Henry Graves has dedicated his life to the prison service, but he is unprepared for his new assignment. Tasked with managing a hidden government facility, Henry finds himself tested as never before. Tom Clarke, a precocious but naive journalist, has his own problems meanwhile. His life is turned upside down by the arrival of Julia Priestley, who seeks his help in finding her estranged husband, Arthur, an innocent dentist who has been arrested under severe new anti-terrorism legislation.
Discovering a trail that implicates those at the very top of government, Tom and Julia begin a quest to find Arthur, and the truth about his incarceration. But some people will stop at nothing to keep the facility’s secret hidden.
Would you try another book written by Simon Lelic or narrated by Paul Panting?
I thought Simon Lelic's first novel, Rupture, was exceptional but I couldn't get on with The Facility at all. So much is left for the reader to figure out over time - especially when it comes to what the Facility is and why it exists - and I lost patience.
A Review by the Audible Staff Book Club
About the book:
We found this more of an initial sketch of a potentially terrifying scenario, although unfortunately, due to weak characterisation and a Hackneyed start, many Book Club members were turned off the book and were not compelled to listen until the end. Those that persevered summarised it as 'Very visual, almost seeming like it was meant as a screenplay - a feasible plot though no shading'. Many sections of the plot were highly clichéd and formulaic, with Clockwork Orange-esque scenes and caricatured characters, none of whom seemed to provoke much sympathy.

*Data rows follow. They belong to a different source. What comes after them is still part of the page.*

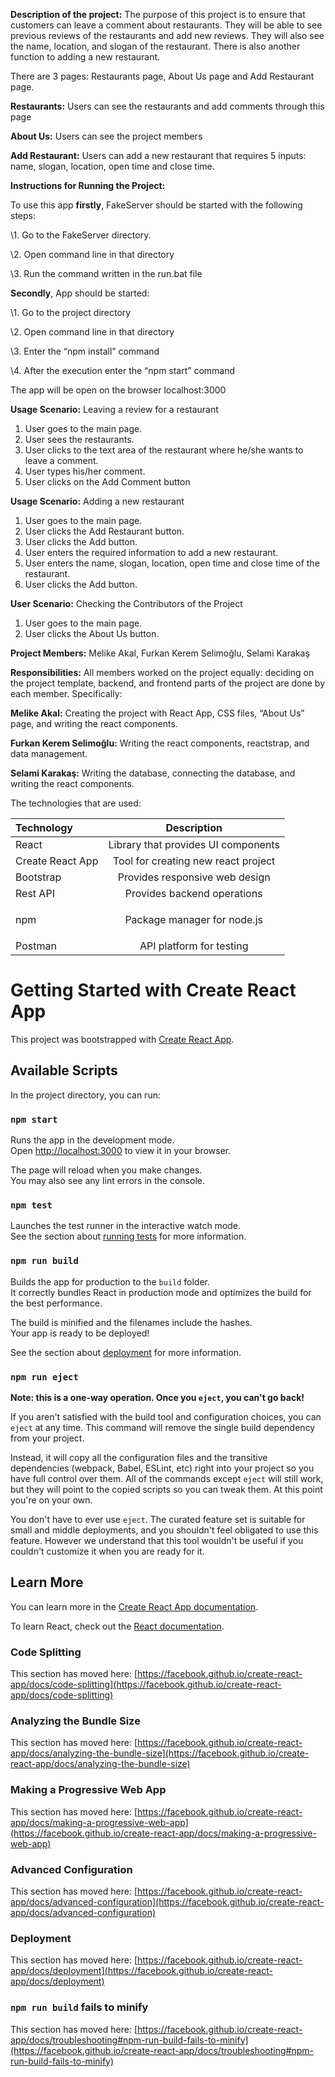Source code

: **Description of the project:** The purpose of this project is to ensure that customers can leave a comment about restaurants. They will be able to see previous reviews of the restaurants and add new reviews. They will also see the name, location, and slogan of the restaurant. There is also another function to adding a new restaurant. 

There are 3 pages: Restaurants page, About Us page and Add Restaurant page. 

**Restaurants:** Users can see the restaurants and add comments through this page

**About Us:** Users can see the project members 

**Add Restaurant:** Users can add a new restaurant that requires 5 inputs: name, slogan, location, open time and close time.

**Instructions for Running the Project:**

To use this app **firstly**, FakeServer should be started with the following steps:

\1. Go to the FakeServer directory.

\2. Open command line in that directory

\3. Run the command written in the run.bat file

**Secondly**, App should be started:

\1. Go to the project directory

\2. Open command line in that directory

\3. Enter the “npm install” command

\4. After the execution enter the “npm start” command

The app will be open on the browser localhost:3000

**Usage Scenario:** Leaving a review for a restaurant

1. User goes to the main page.
1. User sees the restaurants.
1. User clicks to the text area of the restaurant where he/she wants to leave a comment.
1. User types his/her comment.
1. User clicks on the Add Comment button

**Usage Scenario:** Adding a new restaurant

1. User goes to the main page.
1. User clicks the Add Restaurant button.
1. User clicks the Add button.
1. User enters the required information to add a new restaurant.
1. User enters the name, slogan, location, open time and close time of the restaurant.
1. User clicks the Add button.

**User Scenario:** Checking the Contributors of the Project

1. User goes to the main page.
1. User clicks the About Us button.


**Project Members:** Melike Akal, Furkan Kerem Selimoğlu, Selami Karakaş

**Responsibilities:** All members worked on the project equally: deciding on the project template, backend, and frontend parts of the project are done by each member. Specifically:

**Melike Akal:** Creating the project with React App, CSS files, “About Us” page, and writing the react components.

**Furkan Kerem Selimoğlu:** Writing the react components, reactstrap, and data management.

**Selami Karakaş:** Writing the database, connecting the database, and writing the react components.





The technologies that are used:


|Technology|Description|
| :- | :-: |
|React|Library that provides UI components|
|Create React App|Tool for creating new react project|
|Bootstrap|Provides responsive web design|
|Rest API|Provides backend operations|
|npm|<p>Package manager for node.js</p><p></p>|
|Postman|API platform for testing|

# Getting Started with Create React App

This project was bootstrapped with [Create React App](https://github.com/facebook/create-react-app).

## Available Scripts

In the project directory, you can run:

### `npm start`

Runs the app in the development mode.\
Open [http://localhost:3000](http://localhost:3000) to view it in your browser.

The page will reload when you make changes.\
You may also see any lint errors in the console.

### `npm test`

Launches the test runner in the interactive watch mode.\
See the section about [running tests](https://facebook.github.io/create-react-app/docs/running-tests) for more information.

### `npm run build`

Builds the app for production to the `build` folder.\
It correctly bundles React in production mode and optimizes the build for the best performance.

The build is minified and the filenames include the hashes.\
Your app is ready to be deployed!

See the section about [deployment](https://facebook.github.io/create-react-app/docs/deployment) for more information.

### `npm run eject`

**Note: this is a one-way operation. Once you `eject`, you can't go back!**

If you aren't satisfied with the build tool and configuration choices, you can `eject` at any time. This command will remove the single build dependency from your project.

Instead, it will copy all the configuration files and the transitive dependencies (webpack, Babel, ESLint, etc) right into your project so you have full control over them. All of the commands except `eject` will still work, but they will point to the copied scripts so you can tweak them. At this point you're on your own.

You don't have to ever use `eject`. The curated feature set is suitable for small and middle deployments, and you shouldn't feel obligated to use this feature. However we understand that this tool wouldn't be useful if you couldn't customize it when you are ready for it.

## Learn More

You can learn more in the [Create React App documentation](https://facebook.github.io/create-react-app/docs/getting-started).

To learn React, check out the [React documentation](https://reactjs.org/).

### Code Splitting

This section has moved here: [https://facebook.github.io/create-react-app/docs/code-splitting](https://facebook.github.io/create-react-app/docs/code-splitting)

### Analyzing the Bundle Size

This section has moved here: [https://facebook.github.io/create-react-app/docs/analyzing-the-bundle-size](https://facebook.github.io/create-react-app/docs/analyzing-the-bundle-size)

### Making a Progressive Web App

This section has moved here: [https://facebook.github.io/create-react-app/docs/making-a-progressive-web-app](https://facebook.github.io/create-react-app/docs/making-a-progressive-web-app)

### Advanced Configuration

This section has moved here: [https://facebook.github.io/create-react-app/docs/advanced-configuration](https://facebook.github.io/create-react-app/docs/advanced-configuration)

### Deployment

This section has moved here: [https://facebook.github.io/create-react-app/docs/deployment](https://facebook.github.io/create-react-app/docs/deployment)

### `npm run build` fails to minify

This section has moved here: [https://facebook.github.io/create-react-app/docs/troubleshooting#npm-run-build-fails-to-minify](https://facebook.github.io/create-react-app/docs/troubleshooting#npm-run-build-fails-to-minify)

A few group members were admittedly gripped by the plot, especially when it became fast-paced, though admitted that it felt like a 'guilty pleasure' listen. They hadn't dwelt upon the quality or believability of the book, preferring to be swept along in the action, however plausible. One member of the group also expressed a significant disappointment after thoroughly enjoying Lelic's previous book Rupture and felt that this book was a let-down, a feeling unfortunately echoed by the rest of the group.
The group thought that the narrator had done a fair job, although his voicing of the female characters jarred and we also thought that perhaps our annoyance with the majority of these female characters may have been down to this overly 'female' narration attempted by a male narrator. We awarded the narration 3 stars.